(Items from a data source)

──────────────────────────────

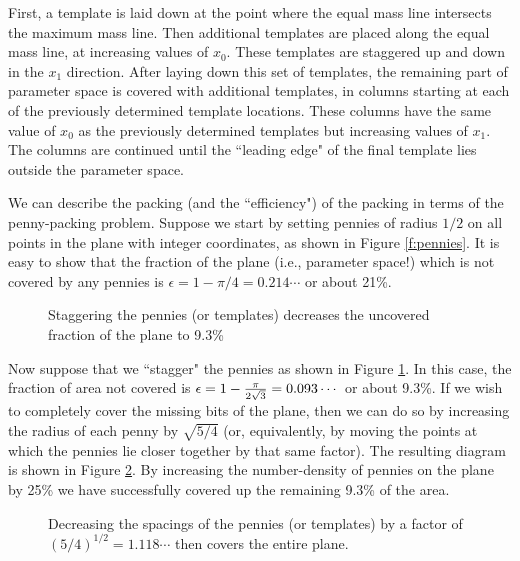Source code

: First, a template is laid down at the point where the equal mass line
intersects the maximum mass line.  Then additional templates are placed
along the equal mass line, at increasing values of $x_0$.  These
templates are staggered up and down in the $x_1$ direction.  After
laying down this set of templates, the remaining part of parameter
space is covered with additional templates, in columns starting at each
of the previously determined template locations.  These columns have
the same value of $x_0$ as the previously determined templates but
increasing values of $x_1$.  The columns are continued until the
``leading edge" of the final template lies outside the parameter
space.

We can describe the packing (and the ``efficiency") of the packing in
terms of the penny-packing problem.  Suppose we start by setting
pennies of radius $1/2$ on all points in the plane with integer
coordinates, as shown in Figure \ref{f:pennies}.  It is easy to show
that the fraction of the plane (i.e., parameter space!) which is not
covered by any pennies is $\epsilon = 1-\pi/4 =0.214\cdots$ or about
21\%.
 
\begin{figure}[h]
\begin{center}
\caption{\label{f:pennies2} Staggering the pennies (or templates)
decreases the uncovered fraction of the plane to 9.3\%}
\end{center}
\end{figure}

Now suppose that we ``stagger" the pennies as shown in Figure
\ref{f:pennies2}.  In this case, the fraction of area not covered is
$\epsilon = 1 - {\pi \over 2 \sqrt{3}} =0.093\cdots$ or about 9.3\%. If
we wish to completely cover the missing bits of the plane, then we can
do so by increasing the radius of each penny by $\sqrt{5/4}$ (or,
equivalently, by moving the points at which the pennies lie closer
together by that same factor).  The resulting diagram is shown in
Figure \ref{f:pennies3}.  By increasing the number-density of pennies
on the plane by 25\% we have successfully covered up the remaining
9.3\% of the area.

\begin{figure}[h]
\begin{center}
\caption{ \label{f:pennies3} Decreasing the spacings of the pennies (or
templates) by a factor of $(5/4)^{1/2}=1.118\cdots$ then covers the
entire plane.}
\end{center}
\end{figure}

──────────────────────────────

__EXERCISE GOAL__. Work out how many lines of the data above hold the word "columns", and write only the count.

__TASK RESULT__. 3